1927 – 1993 1994 – 2015 2016
Spectrum policy Political hearings Single Phase Auctions Incentive Auction
Vehicle of trust Lawmakers Economic efficiency Trustworthy experts
Role of economists Economist as adviser Economist as engineer Economist as craftsperson

The history of economists’ involvement in spectrum policy thus charts broader shifts in the locus of public trust. A deep trust in the ability of markets to mediate the public will animated Coase’s advice for handling the spectrum. In that setting, public interest was taken to be best represented in a transparent market-based allocation. The incentive mechanism, although it uses all the rhetoric of markets and efficiency, and even though Milgrom in some ways serves as heir to Coase, ironically shows a return to the impenetrable, subjective, and bureaucratic decision-making that the “beauty contest” model (1927-1993) exemplified.

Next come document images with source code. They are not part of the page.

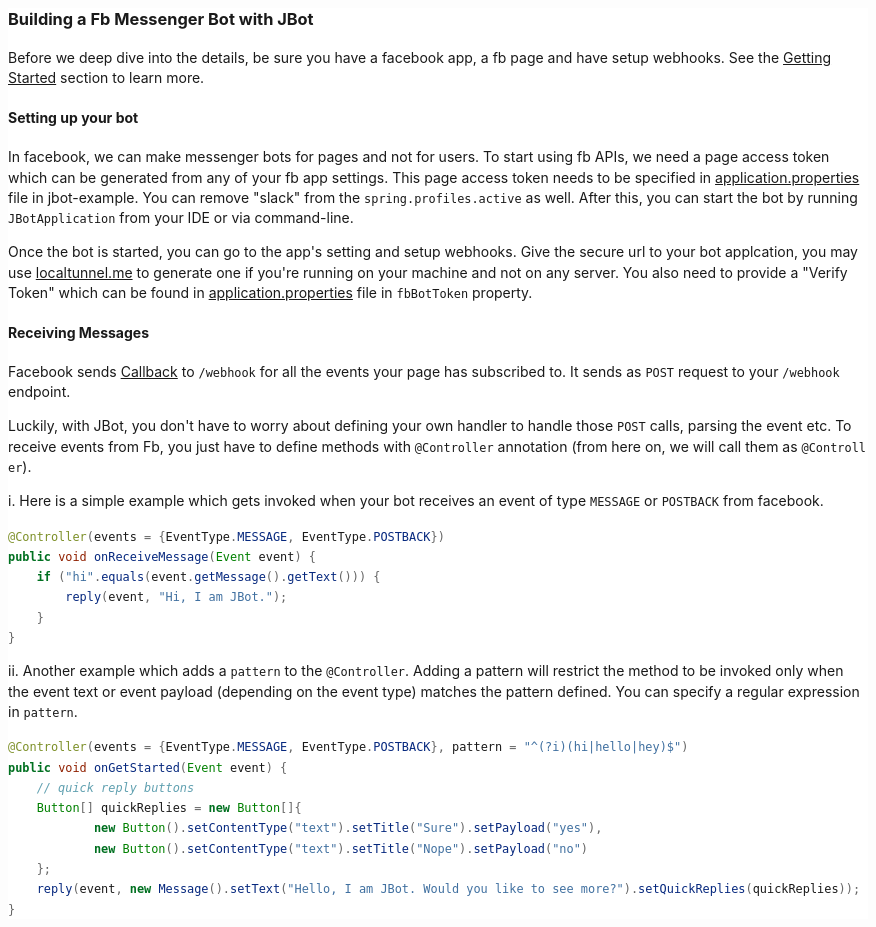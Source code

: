 ### Building a Fb Messenger Bot with JBot

Before we deep dive into the details, be sure you have a facebook app, a fb page and have setup webhooks. See the 
[Getting Started](#getting-started) section to learn more.

#### Setting up your bot

In facebook, we can make messenger bots for pages and not for users. To start using fb APIs, we need a page access token
which can be generated from any of your fb app settings. This page access token needs to be specified in 
[application.properties](/jbot-example/src/main/resources/application.properties) file in jbot-example. You can remove 
"slack" from the `spring.profiles.active` as well. After this, you can start the bot by running `JBotApplication` from your IDE 
or via command-line.

Once the bot is started, you can go to the app's setting and setup webhooks. Give the secure url to your bot applcation,
you may use [localtunnel.me](https://localtunnel.me) to generate one if you're running on your machine and not on any 
server. You also need to provide a "Verify Token" which can be found in 
[application.properties](/jbot-example/src/main/resources/application.properties) file in `fbBotToken` property.

#### Receiving Messages

Facebook sends [Callback](../../jbot/src/main/java/me/ramswaroop/jbot/core/facebook/models/Callback.java) to `/webhook` 
for all the events your page has subscribed to. It sends as `POST` request to your `/webhook` endpoint.

Luckily, with JBot, you don't have to worry about defining your own handler to handle those `POST` calls, parsing the 
event etc. To receive events from Fb, you just have to define methods with `@Controller` annotation (from here on, we
will call them as `@Controller`).

i. Here is a simple example which gets invoked when your bot receives an event of type `MESSAGE` or `POSTBACK` from 
facebook.
```java
@Controller(events = {EventType.MESSAGE, EventType.POSTBACK})
public void onReceiveMessage(Event event) {
    if ("hi".equals(event.getMessage().getText())) {
        reply(event, "Hi, I am JBot.");
    }
}
```

ii. Another example which adds a `pattern` to the `@Controller`. Adding a pattern will restrict the method to be invoked
only when the event text or event payload (depending on the event type) matches the pattern defined. You can specify a
regular expression in `pattern`.
```java
@Controller(events = {EventType.MESSAGE, EventType.POSTBACK}, pattern = "^(?i)(hi|hello|hey)$")
public void onGetStarted(Event event) {
    // quick reply buttons
    Button[] quickReplies = new Button[]{
            new Button().setContentType("text").setTitle("Sure").setPayload("yes"),
            new Button().setContentType("text").setTitle("Nope").setPayload("no")
    };
    reply(event, new Message().setText("Hello, I am JBot. Would you like to see more?").setQuickReplies(quickReplies));
}
```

Milgrom et al. were in charge of solving a fiendishly complex problem that even an algorithm cannot solve. His team’s judgment about what to do “where optimization is impossible” was rooted in decades of experience organizing spectrum auctions and in often-inarticulable judgment about the trade-offs between efficiency, complexity, and fairness to participants. What has resulted from this “craftsperson” role for the economist is a changed, narrowed definition of public interest as short-term consumer value.

This high-stakes reallocation of an “inalienable possession of the people” will have effects on the lives of the American public for years to come. And yet, the reliance on craftsperson expertise obscures the relationship between the allocative decisions and the public will. Perhaps this obfuscation is inevitable. After nearly a century of spectrum policy, the words of William Howard Taft, Chief Justice of the Supreme Court during the rise of the radio broadcasting industry in the 1920s, are truer than ever: “interpreting the law on this subject is something like trying to interpret the law of the occult.”

Zoë Hitzig is a doctoral student in economics at Harvard.